==== Dataset entries
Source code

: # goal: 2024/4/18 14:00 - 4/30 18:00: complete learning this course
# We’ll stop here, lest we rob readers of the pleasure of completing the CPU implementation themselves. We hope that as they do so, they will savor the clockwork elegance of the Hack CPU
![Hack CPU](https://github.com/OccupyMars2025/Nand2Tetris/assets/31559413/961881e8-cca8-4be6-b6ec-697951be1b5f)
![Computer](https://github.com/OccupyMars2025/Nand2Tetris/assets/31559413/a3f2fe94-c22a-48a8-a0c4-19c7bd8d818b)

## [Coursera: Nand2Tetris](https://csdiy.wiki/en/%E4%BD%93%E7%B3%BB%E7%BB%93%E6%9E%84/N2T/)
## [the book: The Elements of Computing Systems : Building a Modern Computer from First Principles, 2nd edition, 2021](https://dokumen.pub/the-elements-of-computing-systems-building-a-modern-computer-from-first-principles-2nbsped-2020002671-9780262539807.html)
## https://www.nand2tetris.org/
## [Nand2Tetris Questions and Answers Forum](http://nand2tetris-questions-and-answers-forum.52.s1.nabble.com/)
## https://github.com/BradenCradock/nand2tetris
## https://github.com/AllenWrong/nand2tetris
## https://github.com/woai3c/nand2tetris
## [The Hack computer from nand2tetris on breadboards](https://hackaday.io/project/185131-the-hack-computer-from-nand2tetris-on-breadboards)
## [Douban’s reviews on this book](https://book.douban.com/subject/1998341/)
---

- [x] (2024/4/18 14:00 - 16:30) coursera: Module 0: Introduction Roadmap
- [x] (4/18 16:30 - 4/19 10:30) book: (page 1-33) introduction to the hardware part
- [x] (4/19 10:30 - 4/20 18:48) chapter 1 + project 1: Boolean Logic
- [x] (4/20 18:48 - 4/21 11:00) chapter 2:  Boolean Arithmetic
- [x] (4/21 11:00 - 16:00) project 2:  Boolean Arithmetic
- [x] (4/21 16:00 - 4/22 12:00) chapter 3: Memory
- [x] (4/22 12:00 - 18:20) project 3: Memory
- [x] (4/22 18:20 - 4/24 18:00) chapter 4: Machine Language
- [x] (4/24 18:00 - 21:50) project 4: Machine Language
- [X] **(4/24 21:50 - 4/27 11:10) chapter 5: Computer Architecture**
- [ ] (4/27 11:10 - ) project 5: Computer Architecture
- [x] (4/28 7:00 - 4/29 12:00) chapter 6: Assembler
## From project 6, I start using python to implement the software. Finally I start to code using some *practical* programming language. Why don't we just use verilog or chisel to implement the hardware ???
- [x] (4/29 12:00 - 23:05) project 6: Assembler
========
Your task is to transcribe, with no changes, only the lines of the listing above that lie between the line holding "## [Douban’s reviews" and the line holding "- [x] (4/28 7:00", inclusive.

## [Douban’s reviews on this book](https://book.douban.com/subject/1998341/)
---

- [x] (2024/4/18 14:00 - 16:30) coursera: Module 0: Introduction Roadmap
- [x] (4/18 16:30 - 4/19 10:30) book: (page 1-33) introduction to the hardware part
- [x] (4/19 10:30 - 4/20 18:48) chapter 1 + project 1: Boolean Logic
- [x] (4/20 18:48 - 4/21 11:00) chapter 2:  Boolean Arithmetic
- [x] (4/21 11:00 - 16:00) project 2:  Boolean Arithmetic
- [x] (4/21 16:00 - 4/22 12:00) chapter 3: Memory
- [x] (4/22 12:00 - 18:20) project 3: Memory
- [x] (4/22 18:20 - 4/24 18:00) chapter 4: Machine Language
- [x] (4/24 18:00 - 21:50) project 4: Machine Language
- [X] **(4/24 21:50 - 4/27 11:10) chapter 5: Computer Architecture**
- [ ] (4/27 11:10 - ) project 5: Computer Architecture
- [x] (4/28 7:00 - 4/29 12:00) chapter 6: Assembler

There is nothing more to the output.